◆ Exercise input:

# # # #

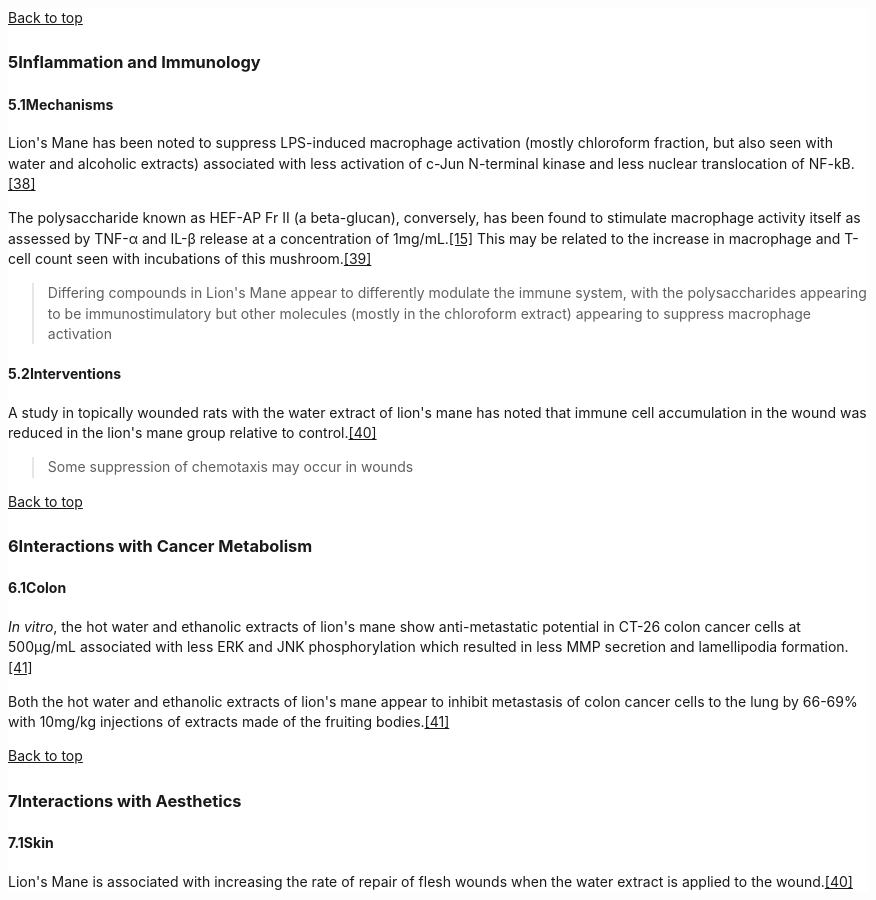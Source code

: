
[Back to top](#c-fat-mass-and-obesity)
### 5Inflammation and Immunology

#### 5.1Mechanisms


Lion's Mane has been noted to suppress LPS-induced macrophage activation (mostly chloroform fraction, but also seen with water and alcoholic extracts) associated with less activation of c-Jun N-terminal kinase and less nuclear translocation of NF-kB.[[38]](#ref38)


The polysaccharide known as HEF-AP Fr II (a beta-glucan), conversely, has been found to stimulate macrophage activity itself as assessed by TNF-α and IL-β release at a concentration of 1mg/mL.[[15]](#ref15) This may be related to the increase in macrophage and T-cell count seen with incubations of this mushroom.[[39]](#ref39)



> Differing compounds in Lion's Mane appear to differently modulate the immune system, with the polysaccharides appearing to be immunostimulatory but other molecules (mostly in the chloroform extract) appearing to suppress macrophage activation


#### 5.2Interventions


A study in topically wounded rats with the water extract of lion's mane has noted that immune cell accumulation in the wound was reduced in the lion's mane group relative to control.[[40]](#ref40)



> Some suppression of chemotaxis may occur in wounds


[Back to top](#c-inflammation-and-immunology)
### 6Interactions with Cancer Metabolism

#### 6.1Colon


*In vitro*, the hot water and ethanolic extracts of lion's mane show anti-metastatic potential in CT-26 colon cancer cells at 500µg/mL associated with less ERK and JNK phosphorylation which resulted in less MMP secretion and lamellipodia formation.[[41]](#ref41)


Both the hot water and ethanolic extracts of lion's mane appear to inhibit metastasis of colon cancer cells to the lung by 66-69% with 10mg/kg injections of extracts made of the fruiting bodies.[[41]](#ref41)


[Back to top](#c-interactions-with-cancer-metabolism)
### 7Interactions with Aesthetics

#### 7.1Skin


Lion's Mane is associated with increasing the rate of repair of flesh wounds when the water extract is applied to the wound.[[40]](#ref40)

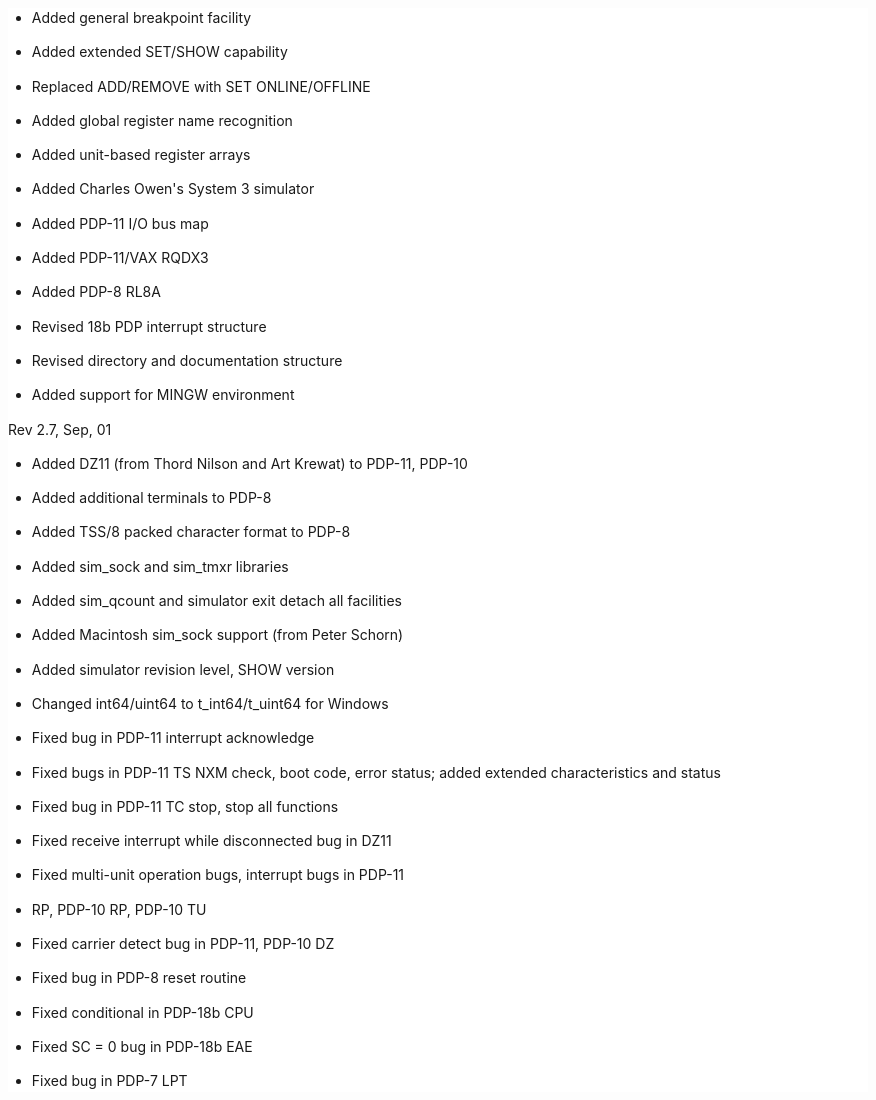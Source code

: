 -   Added general breakpoint facility

-   Added extended SET/SHOW capability

-   Replaced ADD/REMOVE with SET ONLINE/OFFLINE

-   Added global register name recognition

-   Added unit-based register arrays

-   Added Charles Owen\'s System 3 simulator

-   Added PDP-11 I/O bus map

-   Added PDP-11/VAX RQDX3

-   Added PDP-8 RL8A

-   Revised 18b PDP interrupt structure

-   Revised directory and documentation structure

-   Added support for MINGW environment

Rev 2.7, Sep, 01

-   Added DZ11 (from Thord Nilson and Art Krewat) to PDP-11, PDP-10

-   Added additional terminals to PDP-8

-   Added TSS/8 packed character format to PDP-8

-   Added sim\_sock and sim\_tmxr libraries

-   Added sim\_qcount and simulator exit detach all facilities

-   Added Macintosh sim\_sock support (from Peter Schorn)

-   Added simulator revision level, SHOW version

-   Changed int64/uint64 to t\_int64/t\_uint64 for Windows

-   Fixed bug in PDP-11 interrupt acknowledge

-   Fixed bugs in PDP-11 TS NXM check, boot code, error status; added
    extended characteristics and status

-   Fixed bug in PDP-11 TC stop, stop all functions

-   Fixed receive interrupt while disconnected bug in DZ11

-   Fixed multi-unit operation bugs, interrupt bugs in PDP-11

-   RP, PDP-10 RP, PDP-10 TU

-   Fixed carrier detect bug in PDP-11, PDP-10 DZ

-   Fixed bug in PDP-8 reset routine

-   Fixed conditional in PDP-18b CPU

-   Fixed SC = 0 bug in PDP-18b EAE

-   Fixed bug in PDP-7 LPT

# # # #

For each line above, output its wording exactly and leave out any picture.

Source code

:
[Back to top](#c-fat-mass-and-obesity)
### 5Inflammation and Immunology

#### 5.1Mechanisms


Lion's Mane has been noted to suppress LPS-induced macrophage activation (mostly chloroform fraction, but also seen with water and alcoholic extracts) associated with less activation of c-Jun N-terminal kinase and less nuclear translocation of NF-kB.[[38]](#ref38)


The polysaccharide known as HEF-AP Fr II (a beta-glucan), conversely, has been found to stimulate macrophage activity itself as assessed by TNF-α and IL-β release at a concentration of 1mg/mL.[[15]](#ref15) This may be related to the increase in macrophage and T-cell count seen with incubations of this mushroom.[[39]](#ref39)



> Differing compounds in Lion's Mane appear to differently modulate the immune system, with the polysaccharides appearing to be immunostimulatory but other molecules (mostly in the chloroform extract) appearing to suppress macrophage activation


#### 5.2Interventions


A study in topically wounded rats with the water extract of lion's mane has noted that immune cell accumulation in the wound was reduced in the lion's mane group relative to control.[[40]](#ref40)



> Some suppression of chemotaxis may occur in wounds


[Back to top](#c-inflammation-and-immunology)
### 6Interactions with Cancer Metabolism

#### 6.1Colon


*In vitro*, the hot water and ethanolic extracts of lion's mane show anti-metastatic potential in CT-26 colon cancer cells at 500µg/mL associated with less ERK and JNK phosphorylation which resulted in less MMP secretion and lamellipodia formation.[[41]](#ref41)


Both the hot water and ethanolic extracts of lion's mane appear to inhibit metastasis of colon cancer cells to the lung by 66-69% with 10mg/kg injections of extracts made of the fruiting bodies.[[41]](#ref41)


[Back to top](#c-interactions-with-cancer-metabolism)
### 7Interactions with Aesthetics

#### 7.1Skin


Lion's Mane is associated with increasing the rate of repair of flesh wounds when the water extract is applied to the wound.[[40]](#ref40)

Source code

: -   Added general breakpoint facility

-   Added extended SET/SHOW capability

-   Replaced ADD/REMOVE with SET ONLINE/OFFLINE

-   Added global register name recognition

-   Added unit-based register arrays

-   Added Charles Owen\'s System 3 simulator

-   Added PDP-11 I/O bus map

-   Added PDP-11/VAX RQDX3

-   Added PDP-8 RL8A

-   Revised 18b PDP interrupt structure

-   Revised directory and documentation structure

-   Added support for MINGW environment

Rev 2.7, Sep, 01

-   Added DZ11 (from Thord Nilson and Art Krewat) to PDP-11, PDP-10

-   Added additional terminals to PDP-8

-   Added TSS/8 packed character format to PDP-8

-   Added sim\_sock and sim\_tmxr libraries

-   Added sim\_qcount and simulator exit detach all facilities

-   Added Macintosh sim\_sock support (from Peter Schorn)

-   Added simulator revision level, SHOW version

-   Changed int64/uint64 to t\_int64/t\_uint64 for Windows

-   Fixed bug in PDP-11 interrupt acknowledge

-   Fixed bugs in PDP-11 TS NXM check, boot code, error status; added
    extended characteristics and status

-   Fixed bug in PDP-11 TC stop, stop all functions

-   Fixed receive interrupt while disconnected bug in DZ11

-   Fixed multi-unit operation bugs, interrupt bugs in PDP-11

-   RP, PDP-10 RP, PDP-10 TU

-   Fixed carrier detect bug in PDP-11, PDP-10 DZ

-   Fixed bug in PDP-8 reset routine

-   Fixed conditional in PDP-18b CPU

-   Fixed SC = 0 bug in PDP-18b EAE

-   Fixed bug in PDP-7 LPT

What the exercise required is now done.